* _TO DO_: Lines where the string "energy" appears are to be copied from the entries below.

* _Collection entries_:

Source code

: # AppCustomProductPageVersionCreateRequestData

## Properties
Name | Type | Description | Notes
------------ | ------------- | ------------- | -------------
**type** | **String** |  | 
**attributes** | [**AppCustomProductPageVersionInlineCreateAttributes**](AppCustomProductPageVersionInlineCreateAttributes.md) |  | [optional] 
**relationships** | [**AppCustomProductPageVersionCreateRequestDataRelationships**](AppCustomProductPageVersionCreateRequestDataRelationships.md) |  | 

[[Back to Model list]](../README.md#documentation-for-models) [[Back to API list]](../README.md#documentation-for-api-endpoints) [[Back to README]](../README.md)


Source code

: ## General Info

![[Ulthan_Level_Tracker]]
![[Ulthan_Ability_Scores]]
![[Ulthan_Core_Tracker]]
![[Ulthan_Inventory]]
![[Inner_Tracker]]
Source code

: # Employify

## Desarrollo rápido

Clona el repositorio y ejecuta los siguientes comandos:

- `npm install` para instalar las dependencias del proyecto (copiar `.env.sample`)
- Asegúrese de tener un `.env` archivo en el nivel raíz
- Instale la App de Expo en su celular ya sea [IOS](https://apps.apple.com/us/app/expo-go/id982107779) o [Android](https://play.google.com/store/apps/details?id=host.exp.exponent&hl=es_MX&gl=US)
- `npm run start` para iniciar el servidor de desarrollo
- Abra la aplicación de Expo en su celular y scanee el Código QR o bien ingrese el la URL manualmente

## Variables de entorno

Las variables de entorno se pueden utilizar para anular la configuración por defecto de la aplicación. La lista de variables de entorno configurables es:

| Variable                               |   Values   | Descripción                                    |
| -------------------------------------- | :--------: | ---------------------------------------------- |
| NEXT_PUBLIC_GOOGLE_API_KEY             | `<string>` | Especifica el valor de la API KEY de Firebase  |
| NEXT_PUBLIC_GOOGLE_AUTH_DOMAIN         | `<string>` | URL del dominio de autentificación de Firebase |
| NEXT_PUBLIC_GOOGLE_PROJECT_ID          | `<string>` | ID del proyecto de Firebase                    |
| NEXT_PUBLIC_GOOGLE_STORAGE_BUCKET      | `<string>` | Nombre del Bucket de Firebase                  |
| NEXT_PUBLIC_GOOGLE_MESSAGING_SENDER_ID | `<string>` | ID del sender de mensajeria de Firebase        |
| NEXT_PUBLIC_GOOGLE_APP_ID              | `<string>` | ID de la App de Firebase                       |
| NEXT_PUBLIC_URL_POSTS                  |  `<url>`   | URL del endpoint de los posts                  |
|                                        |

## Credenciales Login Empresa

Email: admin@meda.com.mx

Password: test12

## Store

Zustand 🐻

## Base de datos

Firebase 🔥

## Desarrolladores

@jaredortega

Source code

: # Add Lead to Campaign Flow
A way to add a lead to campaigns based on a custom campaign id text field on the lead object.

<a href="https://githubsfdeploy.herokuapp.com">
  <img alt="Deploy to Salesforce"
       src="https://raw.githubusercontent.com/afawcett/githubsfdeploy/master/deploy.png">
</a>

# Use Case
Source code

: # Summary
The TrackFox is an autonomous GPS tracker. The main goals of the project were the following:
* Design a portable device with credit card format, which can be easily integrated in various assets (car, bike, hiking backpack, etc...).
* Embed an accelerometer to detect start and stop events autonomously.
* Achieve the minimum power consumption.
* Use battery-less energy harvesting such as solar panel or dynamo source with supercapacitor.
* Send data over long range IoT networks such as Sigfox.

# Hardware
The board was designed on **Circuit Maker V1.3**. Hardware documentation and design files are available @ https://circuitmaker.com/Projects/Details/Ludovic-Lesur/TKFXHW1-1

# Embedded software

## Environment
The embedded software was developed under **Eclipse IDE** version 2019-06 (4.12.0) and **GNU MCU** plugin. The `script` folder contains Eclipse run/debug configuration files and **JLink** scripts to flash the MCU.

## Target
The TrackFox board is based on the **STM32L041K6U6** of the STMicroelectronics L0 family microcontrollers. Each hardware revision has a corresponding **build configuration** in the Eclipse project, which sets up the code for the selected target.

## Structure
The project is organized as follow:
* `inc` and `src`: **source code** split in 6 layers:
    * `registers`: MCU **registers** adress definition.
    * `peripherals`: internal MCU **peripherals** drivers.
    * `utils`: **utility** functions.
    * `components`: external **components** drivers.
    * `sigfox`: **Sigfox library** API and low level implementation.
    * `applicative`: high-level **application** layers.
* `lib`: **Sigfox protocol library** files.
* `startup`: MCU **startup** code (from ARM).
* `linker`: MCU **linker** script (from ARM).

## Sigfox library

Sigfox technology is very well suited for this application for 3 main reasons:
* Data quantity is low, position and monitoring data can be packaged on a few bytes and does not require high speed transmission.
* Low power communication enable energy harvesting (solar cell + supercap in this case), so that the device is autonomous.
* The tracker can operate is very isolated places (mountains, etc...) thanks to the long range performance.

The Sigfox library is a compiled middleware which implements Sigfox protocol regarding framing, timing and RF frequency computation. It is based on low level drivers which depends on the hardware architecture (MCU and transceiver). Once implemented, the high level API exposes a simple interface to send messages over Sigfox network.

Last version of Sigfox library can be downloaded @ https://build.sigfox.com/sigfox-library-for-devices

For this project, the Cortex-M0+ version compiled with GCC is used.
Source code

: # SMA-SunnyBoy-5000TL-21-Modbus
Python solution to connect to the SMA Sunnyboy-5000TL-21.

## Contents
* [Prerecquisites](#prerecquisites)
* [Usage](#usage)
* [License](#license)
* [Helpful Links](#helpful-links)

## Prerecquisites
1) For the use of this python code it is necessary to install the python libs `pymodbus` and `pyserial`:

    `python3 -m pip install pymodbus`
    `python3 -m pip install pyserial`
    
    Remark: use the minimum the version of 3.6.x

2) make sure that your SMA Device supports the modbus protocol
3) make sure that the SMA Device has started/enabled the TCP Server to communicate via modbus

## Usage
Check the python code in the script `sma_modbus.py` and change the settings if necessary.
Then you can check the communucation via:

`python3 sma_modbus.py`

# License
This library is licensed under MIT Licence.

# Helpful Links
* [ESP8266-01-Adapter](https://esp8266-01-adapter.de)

* _SOLUTION TO THE EXERCISE_:
* Use battery-less energy harvesting such as solar panel or dynamo source with supercapacitor.
* Low power communication enable energy harvesting (solar cell + supercap in this case), so that the device is autonomous.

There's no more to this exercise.